Assignment – Would you print the lines below exactly, beginning at the line that has "Actions Page showing successful" and stopping after the line that has "[Get Started with"? Only those lines, and no pictures.

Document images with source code
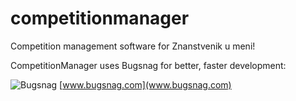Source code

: # competitionmanager
Competition management software for Znanstvenik u meni!

CompetitionManager uses Bugsnag for better, faster development:

![Bugsnag](https://global-uploads.webflow.com/5c741219fd0819540590e785/5c741219fd0819856890e790_asset%2039.svg)
[www.bugsnag.com](www.bugsnag.com)
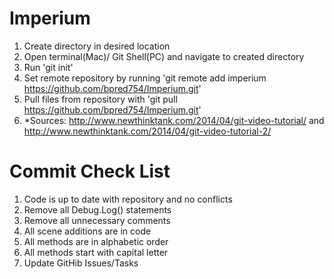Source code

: # Imperium

1. Create directory in desired location
2. Open terminal(Mac)/ Git Shell(PC) and navigate to created directory
3. Run 'git init'
4. Set remote repository by running 'git remote add imperium https://github.com/bpred754/Imperium.git'
6. Pull files from repository with 'git pull https://github.com/bpred754/Imperium.git'
7. *Sources: http://www.newthinktank.com/2014/04/git-video-tutorial/ and http://www.newthinktank.com/2014/04/git-video-tutorial-2/

# Commit Check List
1. Code is up to date with repository and no conflicts
2. Remove all Debug.Log() statements
3. Remove all unnecessary comments
4. All scene additions are in code
5. All methods are in alphabetic order
6. All methods start with capital letter
7. Update GitHib Issues/Tasks
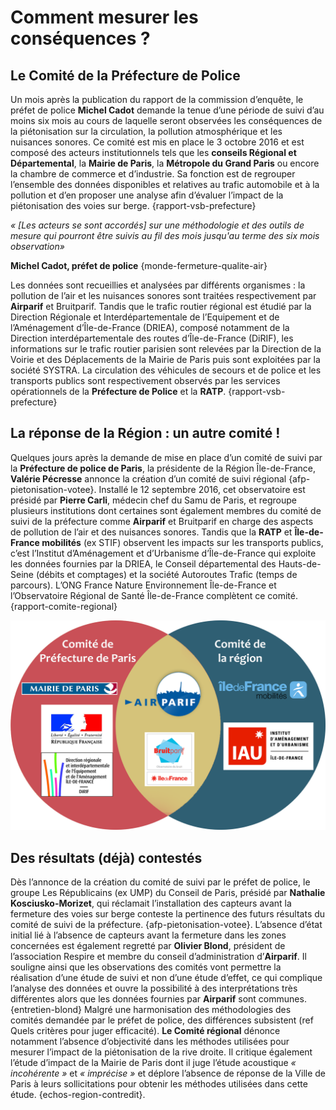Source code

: # Comment mesurer les conséquences ?

## Le Comité de la Préfecture de Police

Un mois après la publication du rapport de la commission d’enquête, le préfet de police **Michel Cadot** demande la tenue d’une période de suivi d’au moins six mois au cours de laquelle seront observées les conséquences de la piétonisation sur la circulation, la pollution atmosphérique et les nuisances sonores. Ce comité est mis en place le 3 octobre 2016 et est composé des acteurs institutionnels tels que les **conseils Régional et Départemental**, la **Mairie de Paris**, la **Métropole du Grand Paris** ou encore la chambre de commerce et d’industrie. Sa fonction est de regrouper l’ensemble des données disponibles et relatives au trafic automobile et à la pollution et d’en proposer une analyse afin d’évaluer l’impact de la piétonisation des voies sur berge.  {rapport-vsb-prefecture}

_« [Les acteurs se sont accordés] sur une méthodologie et des outils de mesure qui pourront être suivis au fil des mois jusqu'au terme des six mois observation»_

**Michel Cadot, préfet de police** {monde-fermeture-qualite-air}

Les données sont recueillies et analysées par différents organismes : la pollution de l’air et les nuisances sonores sont traitées respectivement par **Airparif** et Bruitparif. Tandis que le trafic routier régional est étudié par la Direction Régionale et Interdépartementale de l’Equipement et de l’Aménagement d’Île-de-France (DRIEA), composé notamment de la Direction interdépartementale des routes d’Île-de-France (DiRIF), les informations sur le trafic routier parisien sont relevées par la Direction de la Voirie et des Déplacements de la Mairie de Paris puis sont exploitées par la société SYSTRA. La circulation des véhicules de secours et de police et les transports publics sont respectivement observés par les services opérationnels de la **Préfecture de Police** et la **RATP**. {rapport-vsb-prefecture}

## La réponse de la Région : un autre comité !

Quelques jours après la demande de mise en place d’un comité de suivi par la **Préfecture de police de Paris**, la présidente de la Région Île-de-France, **Valérie Pécresse** annonce la création d’un comité de suivi régional {afp-pietonisation-votee}. Installé le 12 septembre 2016, cet observatoire est présidé par **Pierre Carli**, médecin chef du Samu de Paris, et regroupe plusieurs institutions dont certaines sont également membres du comité de suivi de la préfecture comme **Airparif** et Bruitparif en charge des aspects de pollution de l’air et des nuisances sonores. Tandis que la **RATP** et **Île-de-France mobilités** (ex STIF) observent les impacts sur les transports publics, c’est l’Institut d’Aménagement et d’Urbanisme d’Île-de-France qui exploite les données fournies par la DRIEA, le Conseil départemental des Hauts-de-Seine (débits et comptages) et la société Autoroutes Trafic (temps de parcours). L’ONG France Nature Environnement Île-de-France et l’Observatoire Régional de Santé Île-de-France complètent ce comité. {rapport-comite-regional}

![Quel organisme de mesure appartient à quel comité? (schéma réalisé par le groupe)](schema.png)

## Des résultats (déjà) contestés

Dès l’annonce de la création du comité de suivi par le préfet de police, le groupe Les Républicains (ex UMP) du Conseil de Paris, présidé par **Nathalie Kosciusko-Morizet**, qui réclamait l’installation des capteurs avant la fermeture des voies sur berge conteste la pertinence des futurs résultats du comité de suivi de la préfecture. {afp-pietonisation-votee}. L’absence d’état initial lié à l’absence de capteurs avant la fermeture dans les zones concernées est également regretté par **Olivier Blond**, président de l’association Respire et membre du conseil d’administration d’**Airparif**. Il souligne ainsi que les observations des comités vont permettre la réalisation d’une étude de suivi et non d’une étude d’effet, ce qui complique l’analyse des données et ouvre la possibilité à des interprétations très différentes alors que les données fournies par **Airparif** sont communes. {entretien-blond}
Malgré une harmonisation des méthodologies des comités demandée par le préfet de police, des différences subsistent (ref Quels critères pour juger efficacité). **Le Comité régional** dénonce notamment l’absence d’objectivité dans les méthodes utilisées pour mesurer l’impact de la piétonisation de la rive droite. Il critique également l’étude d’impact de la Mairie de Paris dont il juge l’étude acoustique _« incohérente »_ et _« imprécise »_ et déplore l’absence de réponse de la Ville de Paris à leurs sollicitations pour obtenir les méthodes utilisées dans cette étude. {echos-region-contredit}.
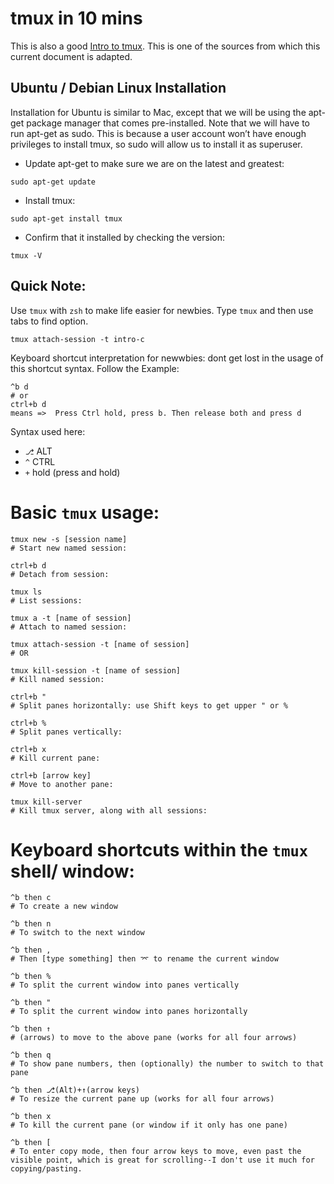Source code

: # tmux in 10 mins
This is also a good [Intro to tmux](https://hackernoon.com/a-gentle-introduction-to-tmux-8d784c404340).
This is one of the sources from which this current document is adapted.

## Ubuntu / Debian Linux Installation
Installation for Ubuntu is similar to Mac, except that we will be using the apt-get package manager that comes pre-installed. Note that we will have to run apt-get as sudo. This is because a user account won’t have enough privileges to install tmux, so sudo will allow us to install it as superuser.

* Update apt-get to make sure we are on the latest and greatest:
>
    sudo apt-get update
* Install tmux:
>
    sudo apt-get install tmux
* Confirm that it installed by checking the version:
>
    tmux -V


## Quick Note: 

Use `tmux` with `zsh` to make life easier for newbies. Type `tmux` and then use tabs to find option. 
> 
    tmux attach-session -t intro-c

Keyboard shortcut interpretation for newwbies: dont get lost in the usage of this shortcut syntax. 
Follow the Example: 
>
    ^b d 
    # or 
    ctrl+b d 
    means =>  Press Ctrl hold, press b. Then release both and press d 

Syntax used here: 
* `⎇`  ALT
* `^`  CTRL
* `+`  hold (press and hold)



# Basic `tmux` usage: 

    tmux new -s [session name]
    # Start new named session:
 
    ctrl+b d
    # Detach from session:
 
    tmux ls
    # List sessions:
 
    tmux a -t [name of session] 
    # Attach to named session:

    tmux attach-session -t [name of session]
    # OR 

    tmux kill-session -t [name of session]
    # Kill named session:
 
    ctrl+b "
    # Split panes horizontally: use Shift keys to get upper " or %
 
    ctrl+b %
    # Split panes vertically:
 
    ctrl+b x
    # Kill current pane:
 
    ctrl+b [arrow key]
    # Move to another pane:
 
    tmux kill-server
    # Kill tmux server, along with all sessions:


# Keyboard shortcuts within the `tmux` shell/ window: 
    ^b then c 
    # To create a new window

    ^b then n 
    # To switch to the next window

    ^b then , 
    # Then [type something] then ⌤ to rename the current window

    ^b then % 
    # To split the current window into panes vertically

    ^b then " 
    # To split the current window into panes horizontally

    ^b then ↑ 
    # (arrows) to move to the above pane (works for all four arrows)

    ^b then q 
    # To show pane numbers, then (optionally) the number to switch to that pane

    ^b then ⎇(Alt)+↑(arrow keys) 
    # To resize the current pane up (works for all four arrows)
    
    ^b then x 
    # To kill the current pane (or window if it only has one pane)

    ^b then [ 
    # To enter copy mode, then four arrow keys to move, even past the visible point, which is great for scrolling--I don't use it much for copying/pasting.
    
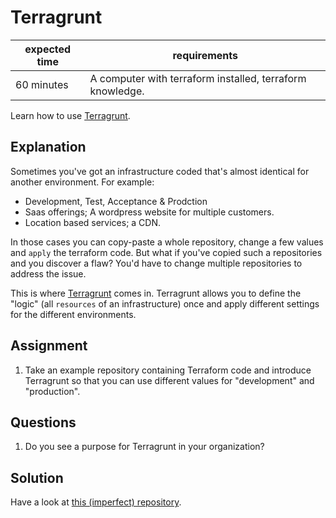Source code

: # Terragrunt

|expected time|requirements                                             |
|-------------|---------------------------------------------------------|
|60 minutes   |A computer with terraform installed, terraform knowledge.|

Learn how to use [Terragrunt](https://terragrunt.gruntwork.io/).

## Explanation

Sometimes you've got an infrastructure coded that's almost identical for another environment. For example:

- Development, Test, Acceptance & Prodction
- Saas offerings; A wordpress website for multiple customers.
- Location based services; a CDN.

In those cases you can copy-paste a whole repository, change a few values and `apply` the terraform code. But what if you've copied such a repositories and you discover a flaw? You'd have to change multiple repositories to address the issue.

This is where [Terragrunt](https://terragrunt.gruntwork.io/) comes in. Terragrunt allows you to define the "logic" (all `resources` of an infrastructure) once and apply different settings for the different environments.

## Assignment

1. Take an example repository containing Terraform code and introduce Terragrunt so that you can use different values for "development" and "production".

## Questions

1. Do you see a purpose for Terragrunt in your organization?

## Solution

Have a look at [this (imperfect) repository](https://github.com/robertdebock/terragrunt-demo).
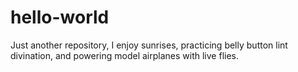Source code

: # hello-world
Just another repository,
I enjoy sunrises, practicing belly button lint divination, and powering model airplanes with live flies.

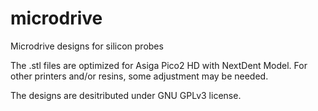 # microdrive
Microdrive designs for silicon probes 

The .stl files are optimized for Asiga Pico2 HD with NextDent Model.
For other printers and/or resins, some adjustment may be needed.

The designs are desitributed under GNU GPLv3 license.
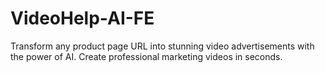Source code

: # VideoHelp-AI-FE
Transform any product page URL into stunning video advertisements with the power of AI. Create professional marketing videos in seconds.
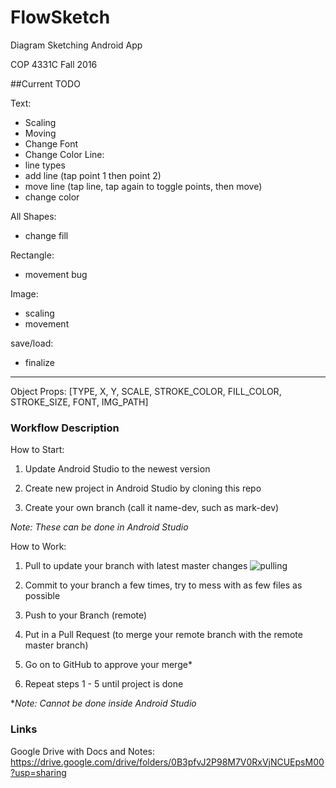 # FlowSketch
Diagram Sketching Android App

COP 4331C Fall 2016

##Current TODO

Text:
* Scaling
* Moving
* Change Font
* Change Color
Line:
* line types
* add line (tap point 1 then point 2)
* move line (tap line, tap again to toggle points, then move)
* change color

All Shapes:
* change fill

Rectangle:
* movement bug

Image:
* scaling
* movement

save/load:
* finalize

--------------------

Object Props:
[TYPE, X, Y, SCALE, STROKE_COLOR, FILL_COLOR, STROKE_SIZE, FONT, IMG_PATH]



### Workflow Description
How to Start:

1. Update Android Studio to the newest version

2. Create new project in Android Studio by cloning this repo

3. Create your own branch (call it name-dev, such as mark-dev)

*Note: These can be done in Android Studio*


How to Work:

1. Pull to update your branch with latest master changes
![pulling](http://i.imgur.com/UUtaFSI.png "Logo Title Text 1")

2. Commit to your branch a few times, try to mess with as few files as possible

3. Push to your Branch (remote)

4. Put in a Pull Request (to merge your remote branch with the remote master branch)

5. Go on to GitHub to approve your merge*

6. Repeat steps 1 - 5 until project is done

**Note: Cannot be done inside Android Studio*

### Links
Google Drive with Docs and Notes: 
https://drive.google.com/drive/folders/0B3pfvJ2P98M7V0RxVjNCUEpsM00?usp=sharing
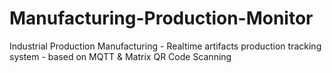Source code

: # Manufacturing-Production-Monitor
Industrial Production Manufacturing - Realtime artifacts production tracking system - based on MQTT &amp; Matrix QR Code Scanning
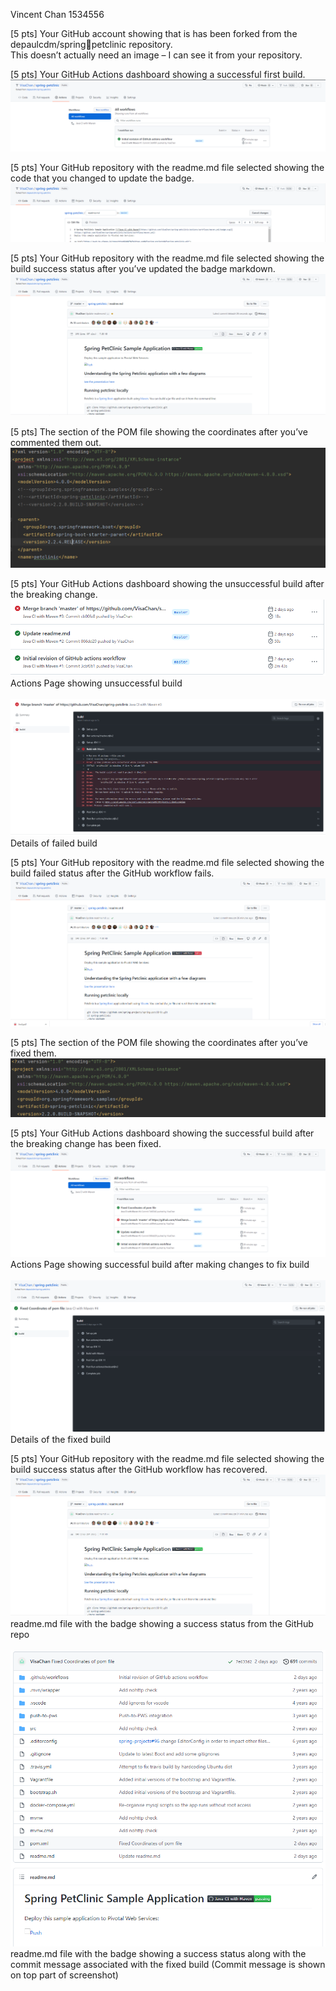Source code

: Vincent Chan 1534556

[5 pts] Your GitHub account showing that is has been forked from the depaulcdm/springpetclinic repository. <br />
This doesn’t actually need an image – I can see it from your repository. <br />


[5 pts] Your GitHub Actions dashboard showing a successful first build. <br />
![First Build](images/FirstBuild.PNG) <br />

[5 pts] Your GitHub repository with the readme.md file selected showing the code that you changed to update the badge. <br />
![New Badge Code](images/BadgeCodeChange.PNG) <br />

[5 pts] Your GitHub repository with the readme.md file selected showing the build success status after you’ve updated the badge markdown. <br />
![Updated Badge](images/Badge1.PNG) <br />

[5 pts] The section of the POM file showing the coordinates after you’ve commented them out. <br />
![Commented Out Coordinates](images/CommentedOutCoordinates.PNG) <br />

[5 pts] Your GitHub Actions dashboard showing the unsuccessful build after the breaking change. <br />
![Failed Actions Board](images/ActionsFailed.PNG) <br />
Actions Page showing unsuccessful build <br />  
![Unsuccessful Build](images/failedCoordinates.PNG) <br />
Details of failed build <br />

[5 pts] Your GitHub repository with the readme.md file selected showing the build failed status after the GitHub workflow fails. <br />
![Failed Badge](images/failedReadMe.PNG) <br />

[5 pts] The section of the POM file showing the coordinates after you’ve fixed them. <br />
![Fixed Coordinates](images/pomFixed.PNG) <br />

[5 pts] Your GitHub Actions dashboard showing the successful build after the breaking change has been fixed. <br />
![Fixed Actions Board](images/FixedCoordinates.PNG) <br />
Actions Page showing successful build after making changes to fix build<br />  
![Fixed Build](images/FixedBuild.PNG) <br />
Details of the fixed build <br />

[5 pts] Your GitHub repository with the readme.md file selected showing the build success status after the GitHub workflow has recovered. <br />
![Fixed Badge](images/FixedReadMe.PNG) <br />
readme.md file with the badge showing a success status from the GitHub repo <br />  
![Fixed Badge With Commit Message](images/FixedBadgeAndCommit.PNG) <br />
readme.md file with the badge showing a success status along with the commit message associated with the fixed build (Commit message is shown on top part of screenshot)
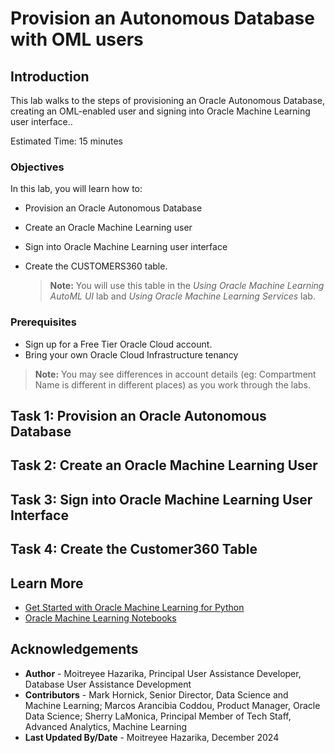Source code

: # Provision an Autonomous Database with OML users

## Introduction

This lab walks to the steps of provisioning an Oracle Autonomous Database, creating an OML-enabled user and signing into Oracle Machine Learning user interface..

Estimated Time: 15 minutes

### Objectives

In this lab, you will learn how to:

* Provision an Oracle Autonomous Database
* Create an Oracle Machine Learning user
* Sign into Oracle Machine Learning user interface
* Create the CUSTOMERS360 table.

	> **Note:** You will use this table in the _Using Oracle Machine Learning AutoML UI_ lab and _Using Oracle Machine Learning Services_ lab.

### Prerequisites

* Sign up for a Free Tier Oracle Cloud account.
* Bring your own Oracle Cloud Infrastructure tenancy

> **Note:** You may see differences in account details (eg: Compartment Name is different in different places) as you work through the labs.


## Task 1: Provision an Oracle Autonomous Database

[](include:oml-prov-an-adb.md)

## Task 2: Create an Oracle Machine Learning User

[](include:oml-create-oml-user.md)

## Task 3: Sign into Oracle Machine Learning User Interface

[](include:oml-sign-into-oml.md)

## Task 4: Create the Customer360 Table

[](include:oml-create-cust360-table.md)


## Learn More

* [Get Started with Oracle Machine Learning for Python](https://docs.oracle.com/en/database/oracle/machine-learning/oml4py/1/mlpug/get-started-with-oml4py.html#GUID-B45A76E6-CE48-4E49-B803-D25CA44B09ED)
* [Oracle Machine Learning Notebooks](https://docs.oracle.com/en/database/oracle/machine-learning/oml-notebooks/)

## Acknowledgements

* **Author** - Moitreyee Hazarika, Principal User Assistance Developer, Database User Assistance Development
* **Contributors** -  Mark Hornick, Senior Director, Data Science and Machine Learning; Marcos Arancibia Coddou, Product Manager, Oracle Data Science; Sherry LaMonica, Principal Member of Tech Staff, Advanced Analytics, Machine Learning
* **Last Updated By/Date** - Moitreyee Hazarika, December 2024
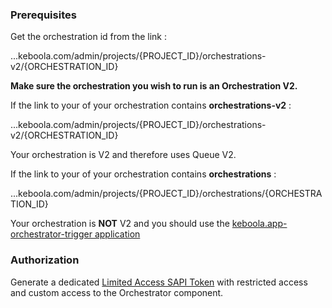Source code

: ### Prerequisites 

Get the orchestration id from the link :  

...keboola.com/admin/projects/{PROJECT_ID}/orchestrations-v2/{ORCHESTRATION_ID}

**Make sure the orchestration you wish to run is an Orchestration V2.**

If the link to your of your orchestration contains **orchestrations-v2** : 

...keboola.com/admin/projects/{PROJECT_ID}/orchestrations-v2/{ORCHESTRATION_ID}

Your orchestration is V2 and therefore uses Queue V2.


If the link to your of your orchestration contains **orchestrations** :

...keboola.com/admin/projects/{PROJECT_ID}/orchestrations/{ORCHESTRATION_ID}

Your orchestration is **NOT** V2 and you should use the [keboola.app-orchestrator-trigger application](https://github.com/keboola/app-orchestrator-trigger)

### Authorization

Generate a dedicated [Limited Access SAPI Token](https://help.keboola.com/management/project/tokens/#limited-access-to-components) 
with restricted access and custom access to the Orchestrator component.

Written solution –
Actions Page showing successful build after making changes to fix build<br />  
![Fixed Build](images/FixedBuild.PNG) <br />
Details of the fixed build <br />

[5 pts] Your GitHub repository with the readme.md file selected showing the build success status after the GitHub workflow has recovered. <br />
![Fixed Badge](images/FixedReadMe.PNG) <br />
readme.md file with the badge showing a success status from the GitHub repo <br />  
![Fixed Badge With Commit Message](images/FixedBadgeAndCommit.PNG) <br />
readme.md file with the badge showing a success status along with the commit message associated with the fixed build (Commit message is shown on top part of screenshot)
Source code

: # Provision an Autonomous Database with OML users

## Introduction

This lab walks to the steps of provisioning an Oracle Autonomous Database, creating an OML-enabled user and signing into Oracle Machine Learning user interface..

Estimated Time: 15 minutes

### Objectives

In this lab, you will learn how to:

* Provision an Oracle Autonomous Database
* Create an Oracle Machine Learning user
* Sign into Oracle Machine Learning user interface
* Create the CUSTOMERS360 table.

	> **Note:** You will use this table in the _Using Oracle Machine Learning AutoML UI_ lab and _Using Oracle Machine Learning Services_ lab.

### Prerequisites

* Sign up for a Free Tier Oracle Cloud account.
* Bring your own Oracle Cloud Infrastructure tenancy

> **Note:** You may see differences in account details (eg: Compartment Name is different in different places) as you work through the labs.


## Task 1: Provision an Oracle Autonomous Database

[](include:oml-prov-an-adb.md)

## Task 2: Create an Oracle Machine Learning User

[](include:oml-create-oml-user.md)

## Task 3: Sign into Oracle Machine Learning User Interface

[](include:oml-sign-into-oml.md)

## Task 4: Create the Customer360 Table

[](include:oml-create-cust360-table.md)


## Learn More

* [Get Started with Oracle Machine Learning for Python](https://docs.oracle.com/en/database/oracle/machine-learning/oml4py/1/mlpug/get-started-with-oml4py.html#GUID-B45A76E6-CE48-4E49-B803-D25CA44B09ED)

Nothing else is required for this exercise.